Slow Food London set a challenge: could regular Londoners go slow for an entire year? Would it be easy? Would it be hard? Would there be times when it would (slowly) start to go wrong?
Here, Susan Paul talks us through her twenty-sixth week:
I finished making the Christmas puddings, steamed and then rewrapped them. Confined to the kitchen whilst steaming puddings for several hours (had to keep checking the water had not boiled away) I used the time to do some other preparations for our family Christmas dinner, which is in two weeks time.
We are having roast goose, a tradition for us.
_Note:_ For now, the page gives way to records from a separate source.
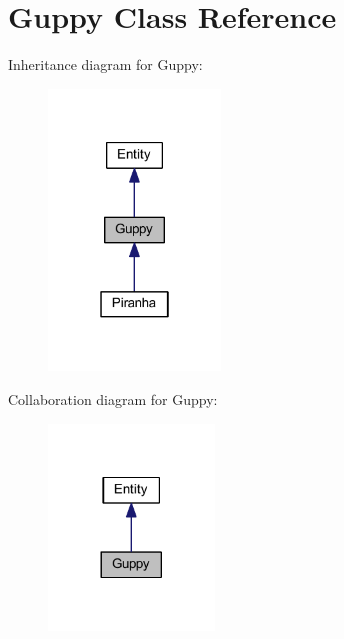\hypertarget{class_guppy}{}\section{Guppy Class Reference}
\label{class_guppy}


Inheritance diagram for Guppy\+:
\nopagebreak
\begin{figure}[H]
\begin{center}
\leavevmode
\includegraphics[width=130pt]{class_guppy__inherit__graph}
\end{center}
\end{figure}


Collaboration diagram for Guppy\+:
\nopagebreak
\begin{figure}[H]
\begin{center}
\leavevmode
\includegraphics[width=125pt]{class_guppy__coll__graph}
\end{center}
\end{figure}
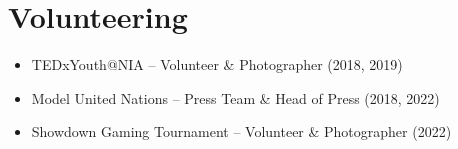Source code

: \documentclass[11pt,a4paper]{article}
\begin{document}
\section*{Volunteering}
\begin{itemize}[leftmargin=*]
    \item TEDxYouth@NIA – Volunteer \& Photographer (2018, 2019)
    \item Model United Nations – Press Team \& Head of Press (2018, 2022)
    \item Showdown Gaming Tournament – Volunteer \& Photographer (2022)
\end{itemize}
\end{document}

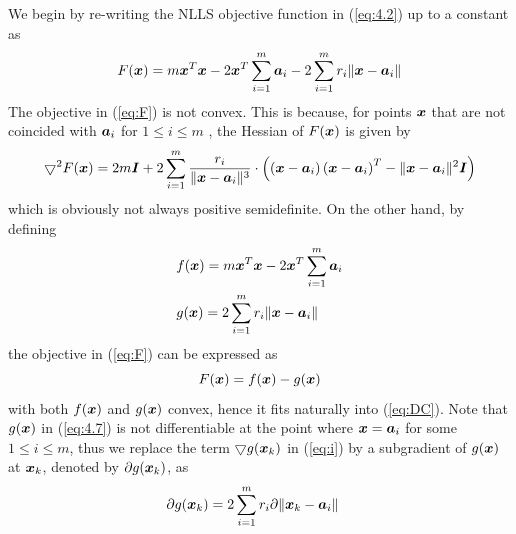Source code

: We begin by re-writing the NLLS objective function in (\ref{eq:4.2}) up to a constant as
\setcounter{abc}{0} 
\begin{equation} \label{eq:F}
 F(\mbox{\boldmath$x$}) =  m\mbox{\boldmath$x$}^T\mbox{\boldmath$x$} - 2 \mbox{\boldmath$x$}^T\sum^m_{i=1} \mbox{\boldmath$a$}_i
  - 2\sum^m_{i = 1} r_i \|\mbox{\boldmath$x$} - \mbox{\boldmath$a$}_i\| 
\end{equation}
The objective in (\ref{eq:F}) is not convex. This is because, for points $\mbox{\boldmath$x$}$ that are not coincided with $\mbox{\boldmath$a$}_i$ for $1 \leq i \leq m$ , the Hessian of $F(\mbox{\boldmath$x$})$ is given by
\begin{equation}
\nonumber
\bigtriangledown ^2 F(\Bx)  = 2m\BI  + %
2\sum^m_{i=1} \frac{r_i}{\|\Bx - \Ba_i\|^3} \cdot %
\left( \left(\Bx - \Ba_i\right)\left(\Bx - \Ba_i\right)^T - \|\Bx - \Ba_i\|^2 \BI \right)
\end{equation}
which is obviously not always positive semidefinite.  On the other hand, by defining 
\begin{equation}  \label{eq:4.7}
\begin{aligned}
& f(\Bx) =  %
m \Bx^T\Bx - 2 \Bx^T\sum^m_{i=1} \Ba_i \\%
& g(\Bx) = 2 \sum^m_{i = 1} r_i \|\Bx - \Ba_i\|
\end{aligned}
\end{equation}
the objective in (\ref{eq:F}) can be expressed as%
\begin{equation}
\nonumber
F(\mbox{\boldmath$x$}) = f(\mbox{\boldmath$x$}) - g(\mbox{\boldmath$x$})
\end{equation} with both $f(\mbox{\boldmath$x$})$ and $g(\mbox{\boldmath$x$})$ convex, hence it fits naturally into (\ref{eq:DC}). Note that $g(\mbox{\boldmath$x$})$ in (\ref{eq:4.7}) is not differentiable at the point where $\mbox{\boldmath$x$} = \mbox{\boldmath$a$}_i$ for some $1 \leq i \leq m$, thus we replace the term $\bigtriangledown g(\mbox{\boldmath$x$}_k)$ in (\ref{eq:i}) by a subgradient \cite{Nes} of $g(\mbox{\boldmath$x$})$ at $\mbox{\boldmath$x$}_k$, denoted by $\partial g(\mbox{\boldmath$x$}_k)$, as
\begin{equation} %
\nonumber
\begin{aligned}
\partial g{(\Bx_k)} & = 2 \sum^m_{i = 1} r_i \partial \|\Bx_k - \Ba_i\| 
\end{aligned}
\end{equation}
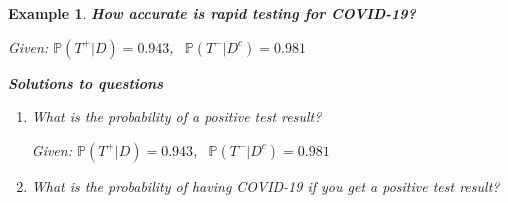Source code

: \documentclass[12pt]{amsart}
\newtheorem{example}[theorem]{Example}
\begin{document}
\begin{example}  {\large \textbf{How accurate is rapid testing for COVID-19?} }
{\begin{itemize}


\end{itemize}

\newpage
Given: $\mathbb{P}(T^+|D) = 0.943$, $\ \ \mathbb{P}(T^-|D^c) = 0.981$ %

\vspace{0.5cm}
\textbf{Solutions to questions} %
\begin{enumerate}
\item What is the probability of a positive test result?

\vspace{2cm}

\newpage
Given: $\mathbb{P}(T^+|D) = 0.943$, $\ \ \mathbb{P}(T^-|D^c) = 0.981$ %

\vspace{0.5cm}
\item What is the probability of having COVID-19 if you get a positive test result?




\end{enumerate}}
\end{example}
\end{document}
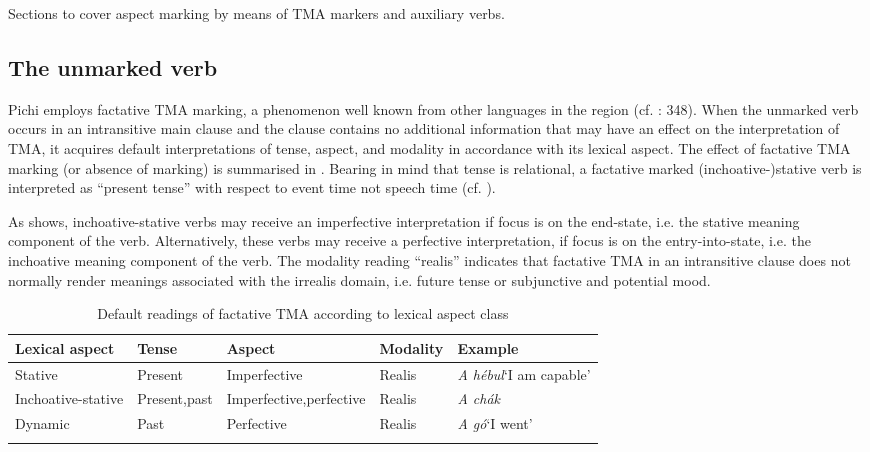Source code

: Sections  to  cover aspect marking by means of TMA markers and auxiliary verbs. 

\subsection{The unmarked verb}\label{sec:6.3.1}

Pichi employs factative TMA marking, a phenomenon well known from other languages in the region (cf. \citealt{Welmers1973}: 348). When the unmarked verb occurs in an intransitive main clause and the clause contains no additional information that may have an effect on the interpretation of TMA, it acquires default interpretations of tense, aspect, and modality in accordance with its lexical aspect. The effect of factative TMA marking (or absence of marking) is summarised in . Bearing in mind that tense is relational, a factative marked (inchoative-)stative verb is interpreted as “present tense” with respect to event time not speech time (cf. ). 


As  shows, inchoative-stative verbs may receive an imperfective interpretation if focus is on the end-state, i.e. the stative meaning component of the verb. Alternatively, these verbs may receive a perfective interpretation, if focus is on the entry-into-state, i.e. the inchoative meaning component of the verb. The modality reading “realis” indicates that factative TMA in an intransitive clause does not normally render meanings associated with the irrealis domain, i.e. future tense or subjunctive and potential mood. 


\begin{table}
\caption{Default readings of factative TMA according to lexical aspect class}
\label{tab:key:6.4}

\begin{tabularx}{\textwidth}{Qp{1.3cm}p{1.9cm}lp{2.3cm}}
\lsptoprule
Lexical aspect & Tense & Aspect & Modality & Example\\
\midrule
Stative & Present & Imperfective & Realis & \textit{A hébul}\newline ‘I am capable’\\
\tablevspace
Inchoative-stative & Present,\newline past & Imperfective,\newline perfective & Realis & \textit{A chák}\\
\tablevspace
Dynamic & Past & Perfective & Realis & \textit{A gó}\newline ‘I went’\\
\lspbottomrule
\end{tabularx}
\end{table}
So to eat with the goose I have made cinnamon spiced applesauce and some bacon, sage and onion stuffing, seasoned with lemon and nutmeg – both are now packed away in our freezer.
We have tried some other varieties of English apples this week: Kidd’s Orange, Red Windsor and Egremont Russet. They are all excellent but the Egremont Russet are particularly special and perfumed – easily a match for a Summer peach.
The Jerusalem artichokes were made into a simple blended soup with some chopped parsley stirred in – this produced a good earthy root flavour and I have frozen some for another day.
I am really glad to have made extra food in the past and frozen it as stand-by suppers. We had some tomato soup this week with added sorrel which tastes like lemony spinach. We also had one of the pastry tarts with some Stilton, red onion and thyme.
Other good things have been: homemade chicken stock for chicken, bacon, potato and parsley stew, some stir fried root vegetables with garlic, parsley and thyme, and some spiced carrot and ginger soup.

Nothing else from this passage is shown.